◆ INSTRUCTIONS FOR THE TASK ◆
Start to finish, reproduce the records below with nothing missing.

(Dataset entries)

--- --- ---

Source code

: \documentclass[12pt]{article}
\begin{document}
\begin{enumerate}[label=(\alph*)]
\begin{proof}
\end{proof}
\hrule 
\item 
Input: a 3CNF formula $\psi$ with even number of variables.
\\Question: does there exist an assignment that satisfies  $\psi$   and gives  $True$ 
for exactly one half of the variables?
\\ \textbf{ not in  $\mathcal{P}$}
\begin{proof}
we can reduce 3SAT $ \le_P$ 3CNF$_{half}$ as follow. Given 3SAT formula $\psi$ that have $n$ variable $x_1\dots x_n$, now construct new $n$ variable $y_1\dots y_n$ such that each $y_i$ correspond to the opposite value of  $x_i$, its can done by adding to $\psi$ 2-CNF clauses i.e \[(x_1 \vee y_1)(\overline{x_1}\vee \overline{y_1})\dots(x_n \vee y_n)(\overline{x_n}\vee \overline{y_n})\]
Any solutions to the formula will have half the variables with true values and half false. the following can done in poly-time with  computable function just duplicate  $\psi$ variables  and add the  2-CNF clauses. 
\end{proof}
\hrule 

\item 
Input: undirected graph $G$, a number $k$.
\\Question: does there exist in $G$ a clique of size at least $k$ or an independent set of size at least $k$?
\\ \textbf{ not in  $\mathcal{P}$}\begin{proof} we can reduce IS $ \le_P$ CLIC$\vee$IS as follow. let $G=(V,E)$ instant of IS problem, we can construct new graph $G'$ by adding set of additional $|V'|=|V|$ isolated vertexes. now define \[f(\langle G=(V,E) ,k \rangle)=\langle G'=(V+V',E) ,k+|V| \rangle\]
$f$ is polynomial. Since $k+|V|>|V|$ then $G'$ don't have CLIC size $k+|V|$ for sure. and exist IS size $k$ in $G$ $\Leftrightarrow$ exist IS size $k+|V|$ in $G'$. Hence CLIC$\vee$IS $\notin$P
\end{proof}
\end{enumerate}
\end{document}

--- --- ---

◆ ANSWER SECTION ◆
Source code

: \documentclass[12pt]{article}
\begin{document}
\begin{enumerate}[label=(\alph*)]
\begin{proof}
\end{proof}
\hrule 
\item 
Input: a 3CNF formula $\psi$ with even number of variables.
\\Question: does there exist an assignment that satisfies  $\psi$   and gives  $True$ 
for exactly one half of the variables?
\\ \textbf{ not in  $\mathcal{P}$}
\begin{proof}
we can reduce 3SAT $ \le_P$ 3CNF$_{half}$ as follow. Given 3SAT formula $\psi$ that have $n$ variable $x_1\dots x_n$, now construct new $n$ variable $y_1\dots y_n$ such that each $y_i$ correspond to the opposite value of  $x_i$, its can done by adding to $\psi$ 2-CNF clauses i.e \[(x_1 \vee y_1)(\overline{x_1}\vee \overline{y_1})\dots(x_n \vee y_n)(\overline{x_n}\vee \overline{y_n})\]
Any solutions to the formula will have half the variables with true values and half false. the following can done in poly-time with  computable function just duplicate  $\psi$ variables  and add the  2-CNF clauses. 
\end{proof}
\hrule 

\item 
Input: undirected graph $G$, a number $k$.
\\Question: does there exist in $G$ a clique of size at least $k$ or an independent set of size at least $k$?
\\ \textbf{ not in  $\mathcal{P}$}\begin{proof} we can reduce IS $ \le_P$ CLIC$\vee$IS as follow. let $G=(V,E)$ instant of IS problem, we can construct new graph $G'$ by adding set of additional $|V'|=|V|$ isolated vertexes. now define \[f(\langle G=(V,E) ,k \rangle)=\langle G'=(V+V',E) ,k+|V| \rangle\]
$f$ is polynomial. Since $k+|V|>|V|$ then $G'$ don't have CLIC size $k+|V|$ for sure. and exist IS size $k$ in $G$ $\Leftrightarrow$ exist IS size $k+|V|$ in $G'$. Hence CLIC$\vee$IS $\notin$P
\end{proof}
\end{enumerate}
\end{document}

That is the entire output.